Two major stories broke within 20 minutes of one another Monday afternoon. First, the Cubs finally finished trading Matt Garza, getting in return three prospects and a player (or two) to be named later from the Texas Rangers. Essentially as that story was breaking, though, a press release from MLB came down and banished the deal to page 2, as Ryan Braun accepted a suspension for the rest of the season.

For me, it was a day of people acting exactly the way they have grown accustomed to acting, and an informative experience in microcosm. Here’s what I mean:

The Cubs Have a Type

Or not so much a type, I guess, as a system. A philosophy. A paradigm. Theo Epstein, Jed Hoyer, Jason McLeod and the rest of the front office that took over about 20 months ago have spent those 20 months engaged in a very systematic, very consistent rebuilding effort.

In the trade a year and a half in the making, the Cubs got Mike Olt, C.J. Edwards, Justin Grimm and one or two players to be named later in return for Matt Garza. It’s a handsome return, although not an outrageous one, but what interests me is how it reflects the framework Epstein and Hoyer have embraced in almost all their efforts to acquire young, long-term assets.

Olt is the centerpiece of the deal, and the only position player. This is not a coincidence. The Cubs’ philosophy of talent aggregation during this rebuilding phase, reduced to two bullet points, is this:

  • Use renewable resources (cash, low-value trade chips and non-premium draft picks) to acquire quality minor-league pitching, and buy said pitching in bulk.
  • Focus on positional talent when spending non-renewable resources (high-caliber trade targets and first-round draft selections, plus allocated amateur free-agent pool money), and seek quality over quantity.

To me, this deal perfectly executes those principles. Olt had eye problems that have set him back as a prospect, but even after his stock slipped a bit late last season, he ranked 30th on Baseball Prospectus’s list of the top 100 prospects in baseball over the winter. He’s a slugging third baseman with a solid glove and good plate discipline, and although strikeouts will always be too large a part of his game to permit superstardom, he’s a very fine headliner piece in a deal for a pitcher who was only a Cub for two more months.

Edwards is in Low Class A, and although he throws in the mid-90s with a solid curveball-changeup mix, he may not ever have the deception, command and consistency to dominate in the rotation. The Cubs acknowledge that risk. That’s why Edwards isn’t the chief asset in the return. It’s also why Chicago gets Justin Grimm, a back-end starter who might be a bit more, and who is on the cusp of big-league readiness.

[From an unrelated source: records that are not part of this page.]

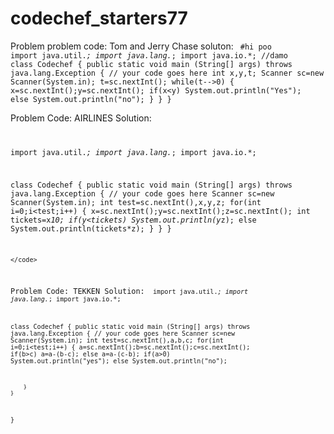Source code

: # codechef_starters77
Problem
problem code:
Tom and Jerry Chase
soluton:
<code>
#hi poo
import java.util.*;
import java.lang.*;
import java.io.*;
//damo
class Codechef
{
	public static void main (String[] args) throws java.lang.Exception
	{
		// your code goes here
		int x,y,t;
		Scanner sc=new Scanner(System.in);
		t=sc.nextInt();
		while(t-->0)
		{
		    x=sc.nextInt();y=sc.nextInt();
		    if(x<y)
		        System.out.println("Yes");
		    else
		        System.out.println("no");
		}
	}
} </code>

Problem Code:
AIRLINES
Solution:
<code>

import java.util.*;
import java.lang.*;
import java.io.*;


class Codechef
{
	public static void main (String[] args) throws java.lang.Exception
	{
		// your code goes here
		Scanner sc=new Scanner(System.in);
		int test=sc.nextInt(),x,y,z;
		for(int i=0;i<test;i++)
		{
		 x=sc.nextInt();y=sc.nextInt();z=sc.nextInt();
		 int tickets=x*10;
		 if(y<tickets)
		    System.out.println(y*z);
		 else
		    System.out.println(tickets*z);
		}
	}
}

	</code>
Problem Code:
TEKKEN
Solution:
 <code>
import java.util.*;
import java.lang.*;
import java.io.*;


class Codechef
{
	public static void main (String[] args) throws java.lang.Exception
	{
		// your code goes here
		Scanner sc=new Scanner(System.in);
		int test=sc.nextInt(),a,b,c;
		for(int i=0;i<test;i++)
		{
		    a=sc.nextInt();b=sc.nextInt();c=sc.nextInt();
		    if(b>c)
		    a=a-(b-c);
		    else a=a-(c-b);
		    if(a>0)
		        System.out.println("yes");
		    else
		        System.out.println("no");
		    
		}
	}
}

</code>
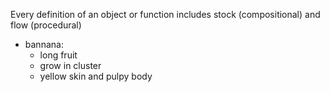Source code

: Every definition of an object or function includes stock (compositional) and flow (procedural)
- bannana:  
	- long fruit
	- grow in cluster
	- yellow skin and pulpy body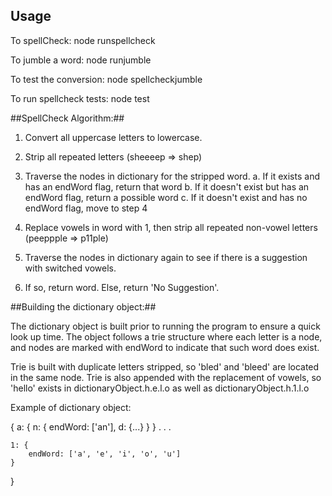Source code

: ## Usage ##

To spellCheck:            node runspellcheck

To jumble a word:         node runjumble

To test the conversion:   node spellcheckjumble

To run spellcheck tests:  node test

##SpellCheck Algorithm:##

1. Convert all uppercase letters to lowercase.
2. Strip all repeated letters  (sheeeep => shep)
3. Traverse the nodes in dictionary for the stripped word.
	a. If it exists and has an endWord flag, return that word
	b. If it doesn't exist but has an endWord flag, return a possible word
	c. If it doesn't exist and has no endWord flag, move to step 4

4. Replace vowels in word with 1, then strip all repeated non-vowel letters (peeppple => p11ple)
5. Traverse the nodes in dictionary again to see if there is a suggestion with switched vowels.
6. If so, return word. Else, return 'No Suggestion'.


##Building the dictionary object:##

The dictionary object is built prior to running the program to ensure a quick look up time.
The object follows a trie structure where each letter is a node, and nodes are marked with endWord to indicate that 
such word does exist.

Trie is built with duplicate letters stripped, so 'bled' and 'bleed' are located in the same node.
Trie is also appended with the replacement of vowels, so 'hello' exists in dictionaryObject.h.e.l.o as well as dictionaryObject.h.1.l.o

Example of dictionary object:

{
	a: {
			n: {
				endWord: ['an'],
				d: {...}
			}
		}
	.
	.
	.

	1: {
		endWord: ['a', 'e', 'i', 'o', 'u']
	}
}


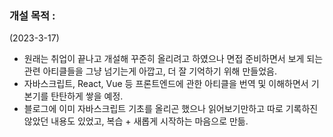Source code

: ### 개설 목적 : 
(2023-3-17)
- 원래는 취업이 끝나고 개설해 꾸준히 올리려고 하였으나 면접 준비하면서 보게 되는 관련 아티클들을 그냥 넘기는게 아깝고, 더 잘 기억하기 위해 만들었음.
- 자바스크립트, React, Vue 등 프론트엔드에 관한 아티클을 번역 및 이해하면서 기본기를 탄탄하게 쌓을 예정.
- 블로그에 이미 자바스크립트 기초를 올리곤 했으나 읽어보기만하고 따로 기록하진 않았던 내용도 있었고, 복습 + 새롭게 시작하는 마음으로 만듦.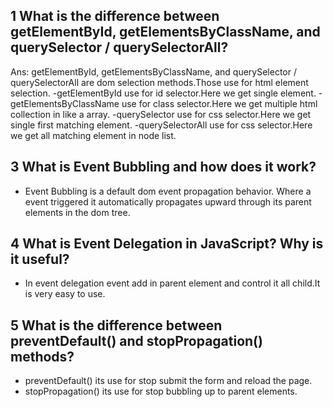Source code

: ## 1 What is the difference between getElementById, getElementsByClassName, and querySelector / querySelectorAll?

Ans: getElementById, getElementsByClassName, and querySelector / querySelectorAll are dom selection methods.Those use for html element selection.
-getElementById use for id selector.Here we get single element.
-getElementsByClassName use for class selector.Here we get multiple html collection  in like a array.
-querySelector use for css selector.Here we get single first matching element.
-querySelectorAll use for css selector.Here we get all  matching element in node list.

## 3 What is Event Bubbling and how does it work?
- Event Bubbling is a default dom  event propagation behavior. Where a event triggered it  automatically propagates upward through its parent elements in the dom tree.


## 4 What is Event Delegation in JavaScript? Why is it useful? 
- In event delegation event add in parent element and control it all child.It is very easy to use.

## 5 What is the difference between preventDefault() and stopPropagation() methods?
- preventDefault() its use for stop submit the form and reload the page.
- stopPropagation() its use for stop bubbling up to parent elements.

 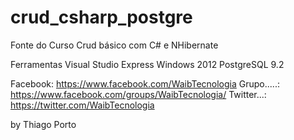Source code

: crud_csharp_postgre
===================

Fonte do Curso Crud básico com C# e NHibernate

Ferramentas
Visual Studio Express Windows 2012
PostgreSQL 9.2



Facebook: https://www.facebook.com/WaibTecnologia
Grupo.....: https://www.facebook.com/groups/WaibTecnologia/
Twitter...:   https://twitter.com/WaibTecnologia



by Thiago Porto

They’ll also add to the haul within the next six months, when they get to choose between Neil Ramirez, a hurler in the upper minors whose stuff is terrific but whose mechanics and command may not be repeatable enough to allow him to reach his mid-rotation ceiling, or a pair of others in an unspecified group. This is where the bulk comes in. The Cubs are carefully and thoroughly diversifying their portfolio when it comes to arms on the farm.

Getting three or four pitchers in this trade, without paying a premium for any of them, accords nicely with the thinking behind drafting pitchers with 80 percent of their picks between the second and 15th rounds over the past two years. Making Olt the centerpiece accords with the philosophy that led to trading Andrew Cashner for Anthony Rizzo, and with having spent the last two first-round picks on hitters, and with having paid top dollar for the two hitters at the top of the amateur talent market this summer. Microcosm.

Baseball’s War on Drugs Claims More Casualties

The Braun suspension runs for the rest of the season, effectively 65 games. It completes the vilification of a man who has finished first and fourth in NL MVP voting the past two seasons (despite the fact that he was initially called onto the carpet in this regard between the two), and that vilification is well-earned. Braun rolled a man who was just doing his job under the bus, in an effort to obfuscate and evade the straightforward terms of the Joint Drug Agreement with regard to analytic positives.

Still, we need to look at why people are really angry at Braun, and understand what that implies about how baseball is treating its PED users. Because as much righteous hand-wringing as there has been over the banished tester, Dino Laurenzi, in the public sphere, the anger coming out of baseball’s main office is centered mostly on Braun’s actual use, and then his deception.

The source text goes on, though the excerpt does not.